Frédéric Veaux, nouveau patron d'une police minée

Le préfet des Landes et ex-«grand flic» prend la direction générale de la police nationale à la suite d'Eric Morvan, qui avait annoncé son départ début janvier. Une nomination accueillie avec enthousiasme par l'institution affaiblie.
Frédéric Veaux à Mont-de-Marsan, le 7 mars 2019. (IROZ GAIZKA/Photo Iroz Gaizka. AFP)
publié le 29 janvier 2020 à 19h36

Rares sont les nominations qui suscitent une telle unanimité. L'arrivée de Frédéric Veaux, 63 ans, à la tête de la Direction générale de la police nationale, a été accueillie par un concert de louanges au sein de la hiérarchie sécuritaire. «Un excellent choix», réagit un ex-directeur central de l'institution, proche de la gauche. «Veaux a le profil idéal pour le poste», renchérit un autre ancien grand flic. «Il a l'avantage d'être à la fois un policier et un préfet qui a réussi, de plus il n'appartient à aucun réseau, c'est quelqu'un de libre», avance un conseiller d'Emmanuel Macron pour justifier ce choix supervisé par l'Elysée. Après des mois d'hésitation, le président de la République a lui-même reçu mardi matin Frédéric Veaux en tête à tête pour clore le dossier.
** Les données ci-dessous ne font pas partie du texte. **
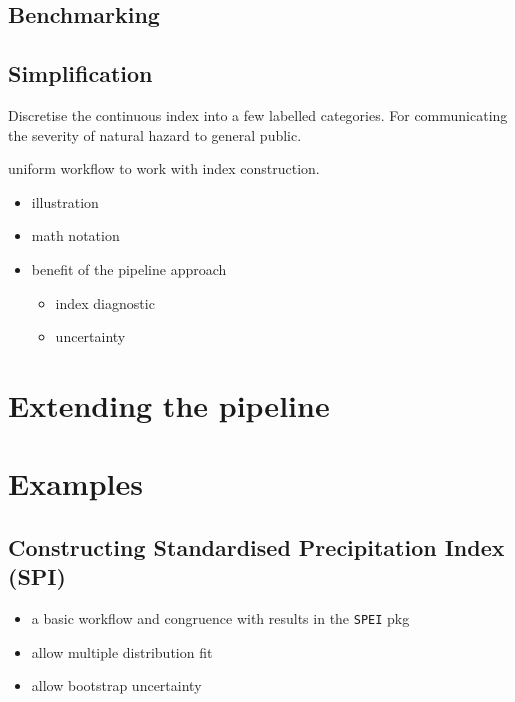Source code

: \documentclass[
]{article}
\providecommand{\tightlist}{%
  \setlength{\itemsep}{0pt}\setlength{\parskip}{0pt}}\usepackage{longtable,booktabs,array}
\begin{document}
\hypertarget{benchmarking}{%
\subsection{Benchmarking}\label{benchmarking}}

\hypertarget{simplification}{%
\subsection{Simplification}\label{simplification}}

Discretise the continuous index into a few labelled categories. For
communicating the severity of natural hazard to general public.

uniform workflow to work with index construction.

\begin{itemize}
\tightlist
\item
  illustration
\item
  math notation
\item
  benefit of the pipeline approach

  \begin{itemize}
  \tightlist
  \item
    index diagnostic
  \item
    uncertainty
  \end{itemize}
\end{itemize}

\hypertarget{extending-the-pipeline}{%
\section{Extending the pipeline}\label{extending-the-pipeline}}

\hypertarget{examples}{%
\section{Examples}\label{examples}}

\hypertarget{constructing-standardised-precipitation-index-spi}{%
\subsection{Constructing Standardised Precipitation Index
(SPI)}\label{constructing-standardised-precipitation-index-spi}}

\begin{itemize}
\tightlist
\item
  a basic workflow and congruence with results in the \texttt{SPEI} pkg
\item
  allow multiple distribution fit
\item
  allow bootstrap uncertainty
\end{itemize}
\end{document}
«On est satisfait que ce soit un policier, c'est un signal très fort», s'est félicité David Le Bars, secrétaire général du Syndicat des commissaires de la police nationale (SCPN). Un profil qui tranche donc avec celui de son prédécesseur, Eric Morvan, pur produit de la haute administration. Titulaire d'une maîtrise de droit, Frédéric Veaux sort en 1984 de l'Ecole nationale supérieure de police et entame une longue carrière qui va le conduire de la PJ au renseignement, puis à la préfectorale. Après Lille, Nice et Marseille, il est nommé en 1998 à la tête de la PJ d'Ajaccio et participe à l'enquête sur l'assassinat du préfet Erignac. Cinq ans plus tard, il dirige la Division nationale antiterroriste (DNAT) lorsque le suspect de la tuerie, Yvan Colonna, est interpellé dans le sud de la Corse.

Tâche ardue

Début 2010, il change de maison et devient numéro 2 de la Direction centrale du renseignement intérieur (DCRI, ex DGSI) sous le règne de Bernard Squarcini. Un passage marqué par l'affaire dite des «fadettes», dans laquelle son service a cherché à identifier les sources de journalistes du Monde en marge de l'affaire Bettencourt. Squarcini sera finalement condamné pour cette intrusion, mais Veaux échappe aux poursuites. Après un court détour comme conseiller technique, il est nommé directeur central adjoint de la police judiciaire en 2013 avant de bifurquer vers la préfectorale en 2016, en Mayenne puis dans les Landes.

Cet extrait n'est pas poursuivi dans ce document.